Tobacco contains the stimulant alkaloid nicotine as well as harmala alkaloids. Dried and cured tobacco leaves are mainly used for smoking in cigarettes, cigars, pipes, shishas as well as e-cigarettes, e-cigars, e-pipes and vaporizers. Alternatively, they can be consumed as snuff, chewing tobacco, dipping tobacco and snus.
The tobacco plant family contains various (sub-)species, which exhibit different alkaloid and flavour profiles.
Oriental tobacco (Nicotiana tabacum L.) is a species of tobacco grown mainly in Turkey, Greece, and neighboring areas, which is used for the commercial production of cigarettes, cigars and chewing tobacco. It has a strong characteristic flavor, is relatively low in nicotine and high in reducing sugars, acids, and volatile flavor oil, which gives the tobacco products an intense aroma.
There are 67 natural species of tobacco known.
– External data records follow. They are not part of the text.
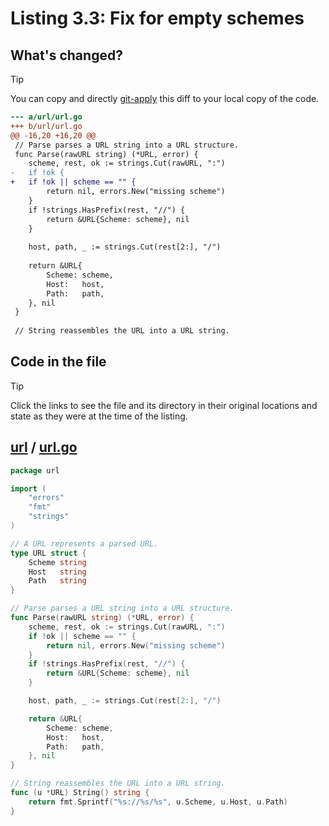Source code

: # Listing 3.3: Fix for empty schemes

## What's changed?

> [!TIP]
> You can copy and directly [git-apply](https://tldr.inbrowser.app/pages/common/git-apply) this diff to your local copy of the code.

```diff
--- a/url/url.go
+++ b/url/url.go
@@ -16,20 +16,20 @@
 // Parse parses a URL string into a URL structure.
 func Parse(rawURL string) (*URL, error) {
 	scheme, rest, ok := strings.Cut(rawURL, ":")
-	if !ok {
+	if !ok || scheme == "" {
 		return nil, errors.New("missing scheme")
 	}
 	if !strings.HasPrefix(rest, "//") {
 		return &URL{Scheme: scheme}, nil
 	}
 
 	host, path, _ := strings.Cut(rest[2:], "/")
 
 	return &URL{
 		Scheme: scheme,
 		Host:   host,
 		Path:   path,
 	}, nil
 }
 
 // String reassembles the URL into a URL string.

```
## Code in the file

> [!TIP]
> Click the links to see the file and its directory in their original locations and state as they were at the time of the listing.

## [url](https://github.com/inancgumus/gobyexample/blob/48da8bb7f6eb48245c2afa092fe5dc1108db1295/url) / [url.go](https://github.com/inancgumus/gobyexample/blob/48da8bb7f6eb48245c2afa092fe5dc1108db1295/url/url.go)

```go
package url

import (
	"errors"
	"fmt"
	"strings"
)

// A URL represents a parsed URL.
type URL struct {
	Scheme string
	Host   string
	Path   string
}

// Parse parses a URL string into a URL structure.
func Parse(rawURL string) (*URL, error) {
	scheme, rest, ok := strings.Cut(rawURL, ":")
	if !ok || scheme == "" {
		return nil, errors.New("missing scheme")
	}
	if !strings.HasPrefix(rest, "//") {
		return &URL{Scheme: scheme}, nil
	}

	host, path, _ := strings.Cut(rest[2:], "/")

	return &URL{
		Scheme: scheme,
		Host:   host,
		Path:   path,
	}, nil
}

// String reassembles the URL into a URL string.
func (u *URL) String() string {
	return fmt.Sprintf("%s://%s/%s", u.Scheme, u.Host, u.Path)
}
```

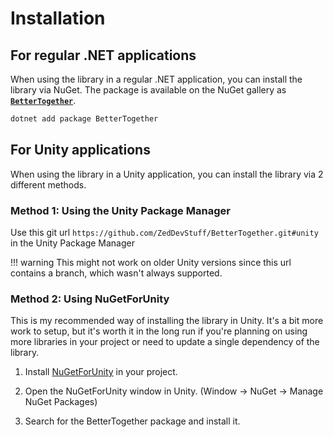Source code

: # Installation

## For regular .NET applications

When using the library in a regular .NET application, you can install the library via NuGet. The package is available on the NuGet gallery as [**`BetterTogether`**](https://www.nuget.org/packages/BetterTogether/).

```bash
dotnet add package BetterTogether
```

## For Unity applications

When using the library in a Unity application, you can install the library via 2 different methods.

### Method 1: Using the Unity Package Manager

Use this git url `https://github.com/ZedDevStuff/BetterTogether.git#unity` in the Unity Package Manager

!!! warning
    This might not work on older Unity versions since this url contains a branch, which wasn't always supported.

### Method 2: Using NuGetForUnity

This is my recommended way of installing the library in Unity. It's a bit more work to setup, but it's worth it in the long run if you're planning on using more libraries in your project or need to update a single dependency of the library.

1. Install [NuGetForUnity](https://github.com/GlitchEnzo/NuGetForUnity?tab=readme-ov-file#how-do-i-install-nugetforunity) in your project.

2. Open the NuGetForUnity window in Unity. (Window -> NuGet -> Manage NuGet Packages)

3. Search for the BetterTogether package and install it.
Below the most common species are listed:
- Nicotiana acuminata (Graham) Hook. – manyflower tobacco
- Nicotiana africana Merxm.
- Nicotiana alata Link & Otto – winged tobacco, jasmine tobacco, tanbaku (Persian)
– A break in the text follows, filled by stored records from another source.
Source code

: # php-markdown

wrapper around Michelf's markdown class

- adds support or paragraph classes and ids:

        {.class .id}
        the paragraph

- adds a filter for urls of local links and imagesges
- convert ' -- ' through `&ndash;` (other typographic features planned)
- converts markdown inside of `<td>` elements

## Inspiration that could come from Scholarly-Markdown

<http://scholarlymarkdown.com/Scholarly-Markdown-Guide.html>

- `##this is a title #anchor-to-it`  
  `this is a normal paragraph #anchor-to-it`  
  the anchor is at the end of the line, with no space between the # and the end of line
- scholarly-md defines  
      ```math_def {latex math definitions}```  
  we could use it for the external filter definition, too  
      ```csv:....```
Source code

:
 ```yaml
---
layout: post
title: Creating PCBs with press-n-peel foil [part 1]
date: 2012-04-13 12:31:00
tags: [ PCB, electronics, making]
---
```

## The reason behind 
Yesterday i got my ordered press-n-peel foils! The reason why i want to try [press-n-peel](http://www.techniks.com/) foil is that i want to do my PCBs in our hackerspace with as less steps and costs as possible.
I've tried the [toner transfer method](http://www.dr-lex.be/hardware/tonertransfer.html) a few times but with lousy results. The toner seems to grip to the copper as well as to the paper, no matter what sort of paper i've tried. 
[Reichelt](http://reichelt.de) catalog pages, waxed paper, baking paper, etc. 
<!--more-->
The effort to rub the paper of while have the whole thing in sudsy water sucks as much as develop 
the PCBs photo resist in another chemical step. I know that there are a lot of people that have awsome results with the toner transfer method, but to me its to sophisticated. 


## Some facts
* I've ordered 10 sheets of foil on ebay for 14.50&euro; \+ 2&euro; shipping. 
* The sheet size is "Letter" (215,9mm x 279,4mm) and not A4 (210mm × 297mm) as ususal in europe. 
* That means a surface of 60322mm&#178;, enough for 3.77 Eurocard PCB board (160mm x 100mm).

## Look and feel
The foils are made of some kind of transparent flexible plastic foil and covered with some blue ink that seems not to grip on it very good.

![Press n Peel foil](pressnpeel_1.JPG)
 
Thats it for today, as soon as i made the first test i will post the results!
- Nicotiana attenuata Torrey ex S. Watson – coyote tobacco
- Nicotiana benthamiana Domin
- Nicotiana clevelandii A. Gray
- Nicotiana glauca Graham – tree tobacco, Brazilian tree tobacco, shrub tobacco, mustard tree
- Nicotiana glutinosa L.
- Nicotiana langsdorffii Weinm.
- Nicotiana longiflora Cav.
- Nicotiana occidentalis H.-M. Wheeler
- Nicotiana obtusifolia M. Martens & Galeotti – desert tobacco, punche, “tabaquillo”
- Nicotiana otophora Griseb.
- Nicotiana plumbaginifolia Viv.
- Nicotiana quadrivalvis Pursh
- Nicotiana rustica L. – Aztec tobacco, mapacho
- Nicotiana suaveolens Lehm. – Australian tobacco
- Nicotiana sylvestris Speg. & Comes – South American tobacco, woodland tobacco
- Nicotiana tabacum L. – commercial tobacco grown for the production of cigarettes, cigars, chewing tobacco, etc.
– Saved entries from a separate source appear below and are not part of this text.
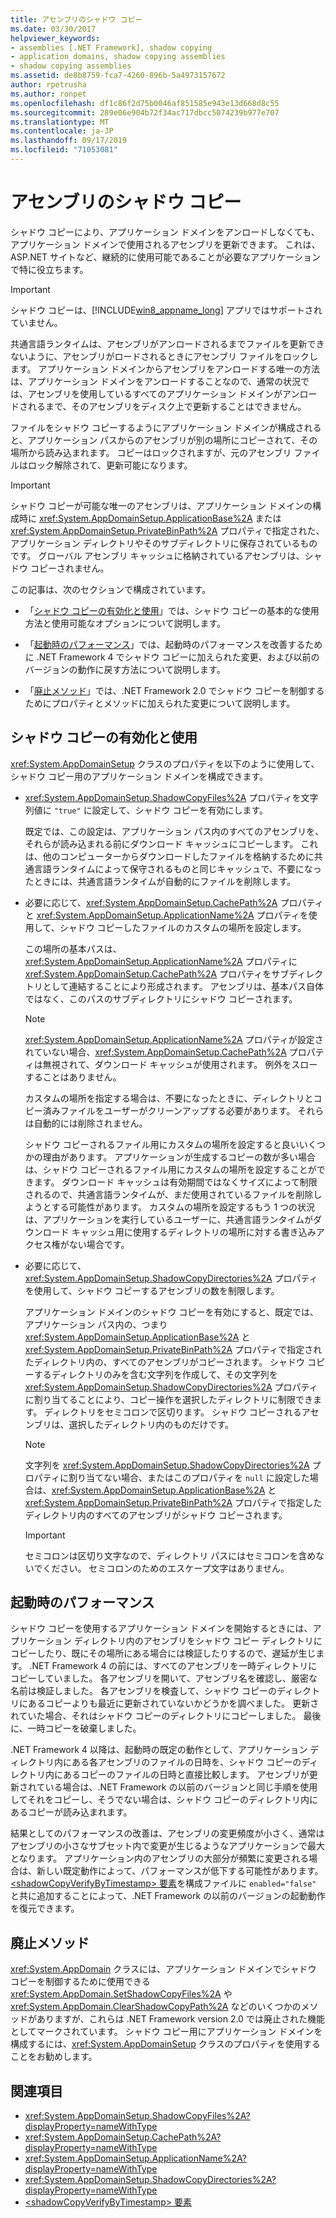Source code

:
 ```yaml
---
title: アセンブリのシャドウ コピー
ms.date: 03/30/2017
helpviewer_keywords:
- assemblies [.NET Framework], shadow copying
- application domains, shadow copying assemblies
- shadow copying assemblies
ms.assetid: de8b8759-fca7-4260-896b-5a4973157672
author: rpetrusha
ms.author: ronpet
ms.openlocfilehash: df1c86f2d75b0046af851585e943e13d668d8c55
ms.sourcegitcommit: 289e06e904b72f34ac717dbcc5074239b977e707
ms.translationtype: MT
ms.contentlocale: ja-JP
ms.lasthandoff: 09/17/2019
ms.locfileid: "71053081"
---
```

# <a name="shadow-copying-assemblies"></a>アセンブリのシャドウ コピー

シャドウ コピーにより、アプリケーション ドメインをアンロードしなくても、アプリケーション ドメインで使用されるアセンブリを更新できます。 これは、ASP.NET サイトなど、継続的に使用可能であることが必要なアプリケーションで特に役立ちます。

> [!IMPORTANT]
> シャドウ コピーは、[!INCLUDE[win8_appname_long](../../../includes/win8-appname-long-md.md)] アプリではサポートされていません。

共通言語ランタイムは、アセンブリがアンロードされるまでファイルを更新できないように、アセンブリがロードされるときにアセンブリ ファイルをロックします。 アプリケーション ドメインからアセンブリをアンロードする唯一の方法は、アプリケーション ドメインをアンロードすることなので、通常の状況では、アセンブリを使用しているすべてのアプリケーション ドメインがアンロードされるまで、そのアセンブリをディスク上で更新することはできません。

ファイルをシャドウ コピーするようにアプリケーション ドメインが構成されると、アプリケーション パスからのアセンブリが別の場所にコピーされて、その場所から読み込まれます。 コピーはロックされますが、元のアセンブリ ファイルはロック解除されて、更新可能になります。

> [!IMPORTANT]
> シャドウ コピーが可能な唯一のアセンブリは、アプリケーション ドメインの構成時に <xref:System.AppDomainSetup.ApplicationBase%2A> または <xref:System.AppDomainSetup.PrivateBinPath%2A> プロパティで指定された、アプリケーション ディレクトリやそのサブディレクトリに保存されているものです。 グローバル アセンブリ キャッシュに格納されているアセンブリは、シャドウ コピーされません。

この記事は、次のセクションで構成されています。

- 「[シャドウ コピーの有効化と使用](#EnablingAndUsing)」では、シャドウ コピーの基本的な使用方法と使用可能なオプションについて説明します。

- 「[起動時のパフォーマンス](#StartupPerformance)」では、起動時のパフォーマンスを改善するために .NET Framework 4 でシャドウ コピーに加えられた変更、および以前のバージョンの動作に戻す方法について説明します。

- 「[廃止メソッド](#ObsoleteMethods)」では、.NET Framework 2.0 でシャドウ コピーを制御するためにプロパティとメソッドに加えられた変更について説明します。

<a name="EnablingAndUsing"></a>

## <a name="enabling-and-using-shadow-copying"></a>シャドウ コピーの有効化と使用

<xref:System.AppDomainSetup> クラスのプロパティを以下のように使用して、シャドウ コピー用のアプリケーション ドメインを構成できます。

- <xref:System.AppDomainSetup.ShadowCopyFiles%2A> プロパティを文字列値に `"true"` に設定して、シャドウ コピーを有効にします。

  既定では、この設定は、アプリケーション パス内のすべてのアセンブリを、それらが読み込まれる前にダウンロード キャッシュにコピーします。 これは、他のコンピューターからダウンロードしたファイルを格納するために共通言語ランタイムによって保守されるものと同じキャッシュで、不要になったときには、共通言語ランタイムが自動的にファイルを削除します。

- 必要に応じて、<xref:System.AppDomainSetup.CachePath%2A> プロパティと <xref:System.AppDomainSetup.ApplicationName%2A> プロパティを使用して、シャドウ コピーしたファイルのカスタムの場所を設定します。

  この場所の基本パスは、<xref:System.AppDomainSetup.ApplicationName%2A> プロパティに <xref:System.AppDomainSetup.CachePath%2A> プロパティをサブディレクトリとして連結することにより形成されます。 アセンブリは、基本パス自体ではなく、このパスのサブディレクトリにシャドウ コピーされます。

  > [!NOTE]
  > <xref:System.AppDomainSetup.ApplicationName%2A> プロパティが設定されていない場合、<xref:System.AppDomainSetup.CachePath%2A> プロパティは無視されて、ダウンロード キャッシュが使用されます。 例外をスローすることはありません。

  カスタムの場所を指定する場合は、不要になったときに、ディレクトリとコピー済みファイルをユーザーがクリーンアップする必要があります。 それらは自動的には削除されません。

  シャドウ コピーされるファイル用にカスタムの場所を設定すると良いいくつかの理由があります。 アプリケーションが生成するコピーの数が多い場合は、シャドウ コピーされるファイル用にカスタムの場所を設定することができます。 ダウンロード キャッシュは有効期間ではなくサイズによって制限されるので、共通言語ランタイムが、まだ使用されているファイルを削除しようとする可能性があります。 カスタムの場所を設定するもう 1 つの状況は、アプリケーションを実行しているユーザーに、共通言語ランタイムがダウンロード キャッシュ用に使用するディレクトリの場所に対する書き込みアクセス権がない場合です。

- 必要に応じて、<xref:System.AppDomainSetup.ShadowCopyDirectories%2A> プロパティを使用して、シャドウ コピーするアセンブリの数を制限します。

  アプリケーション ドメインのシャドウ コピーを有効にすると、既定では、アプリケーション パス内の、つまり <xref:System.AppDomainSetup.ApplicationBase%2A> と <xref:System.AppDomainSetup.PrivateBinPath%2A> プロパティで指定されたディレクトリ内の、すべてのアセンブリがコピーされます。 シャドウ コピーするディレクトリのみを含む文字列を作成して、その文字列を <xref:System.AppDomainSetup.ShadowCopyDirectories%2A> プロパティに割り当てることにより、コピー操作を選択したディレクトリに制限できます。 ディレクトリをセミコロンで区切ります。 シャドウ コピーされるアセンブリは、選択したディレクトリ内のものだけです。

  > [!NOTE]
  > 文字列を <xref:System.AppDomainSetup.ShadowCopyDirectories%2A> プロパティに割り当てない場合、またはこのプロパティを `null` に設定した場合は、<xref:System.AppDomainSetup.ApplicationBase%2A> と <xref:System.AppDomainSetup.PrivateBinPath%2A> プロパティで指定したディレクトリ内のすべてのアセンブリがシャドウ コピーされます。

  > [!IMPORTANT]
  > セミコロンは区切り文字なので、ディレクトリ パスにはセミコロンを含めないでください。 セミコロンのためのエスケープ文字はありません。

<a name="StartupPerformance"></a>

## <a name="startup-performance"></a>起動時のパフォーマンス

シャドウ コピーを使用するアプリケーション ドメインを開始するときには、アプリケーション ディレクトリ内のアセンブリをシャドウ コピー ディレクトリにコピーしたり、既にその場所にある場合には検証したりするので、遅延が生じます。 .NET Framework 4 の前には、すべてのアセンブリを一時ディレクトリにコピーしていました。 各アセンブリを開いて、アセンブリ名を確認し、厳密な名前は検証しました。 各アセンブリを検査して、シャドウ コピーのディレクトリにあるコピーよりも最近に更新されていないかどうかを調べました。 更新されていた場合、それはシャドウ コピーのディレクトリにコピーしました。 最後に、一時コピーを破棄しました。

.NET Framework 4 以降は、起動時の既定の動作として、アプリケーション ディレクトリ内にある各アセンブリのファイルの日時を、シャドウ コピーのディレクトリ内にあるコピーのファイルの日時と直接比較します。 アセンブリが更新されている場合は、.NET Framework の以前のバージョンと同じ手順を使用してそれをコピーし、そうでない場合は、シャドウ コピーのディレクトリ内にあるコピーが読み込まれます。

結果としてのパフォーマンスの改善は、アセンブリの変更頻度が小さく、通常はアセンブリの小さなサブセット内で変更が生じるようなアプリケーションで最大となります。 アプリケーション内のアセンブリの大部分が頻繁に変更される場合は、新しい既定動作によって、パフォーマンスが低下する可能性があります。 [\<shadowCopyVerifyByTimestamp> 要素](../configure-apps/file-schema/runtime/shadowcopyverifybytimestamp-element.md)を構成ファイルに `enabled="false"` と共に追加することによって、.NET Framework の以前のバージョンの起動動作を復元できます。

<a name="ObsoleteMethods"></a>

## <a name="obsolete-methods"></a>廃止メソッド

<xref:System.AppDomain> クラスには、アプリケーション ドメインでシャドウ コピーを制御するために使用できる <xref:System.AppDomain.SetShadowCopyFiles%2A> や <xref:System.AppDomain.ClearShadowCopyPath%2A> などのいくつかのメソッドがありますが、これらは .NET Framework version 2.0 では廃止された機能としてマークされています。 シャドウ コピー用にアプリケーション ドメインを構成するには、<xref:System.AppDomainSetup> クラスのプロパティを使用することをお勧めします。

## <a name="see-also"></a>関連項目

- <xref:System.AppDomainSetup.ShadowCopyFiles%2A?displayProperty=nameWithType>
- <xref:System.AppDomainSetup.CachePath%2A?displayProperty=nameWithType>
- <xref:System.AppDomainSetup.ApplicationName%2A?displayProperty=nameWithType>
- <xref:System.AppDomainSetup.ShadowCopyDirectories%2A?displayProperty=nameWithType>
- [\<shadowCopyVerifyByTimestamp> 要素](../configure-apps/file-schema/runtime/shadowcopyverifybytimestamp-element.md)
- Nicotiana tomentosiformis Goodsp.
The three species below are man-made hybrids:
- Nicotiana × didepta N. debneyi × N. tabacum
- Nicotiana × digluta N. glutinosa × N. tabacum
- Nicotiana × sanderae Hort. ex Wats. N. alata × N. forgetiana
Types of Tobacco
The curing and subsequent aging process of tobacco leaves induces a slow oxidation and degradation of the present carotenoids in tobacco leaf. Due to the oxidation, certain compounds in the tobacco leaves are synthesized, which result in sweet hay, tea, rose oil, or fruity aromatic flavors, which contribute to the “smoothness” of the smoke. Starches are converted into sugars, which subsequently glycate proteins, and are oxidized into advanced glycation endproducts (AGEs). This is a caramelization process that also gives the smoke its flavor.
The preparation and curing method of tobacco influences its final aroma characteristics. Curing can be achieved by air-, fire-, flue-, and sun-curing. For example, flue-cured tobacco (e.g. from France) contains only low levels of alkaloids, whilst air-cured Burley tobacco (e.g. sourced from Guatemala) is known for its high content of alkaloids.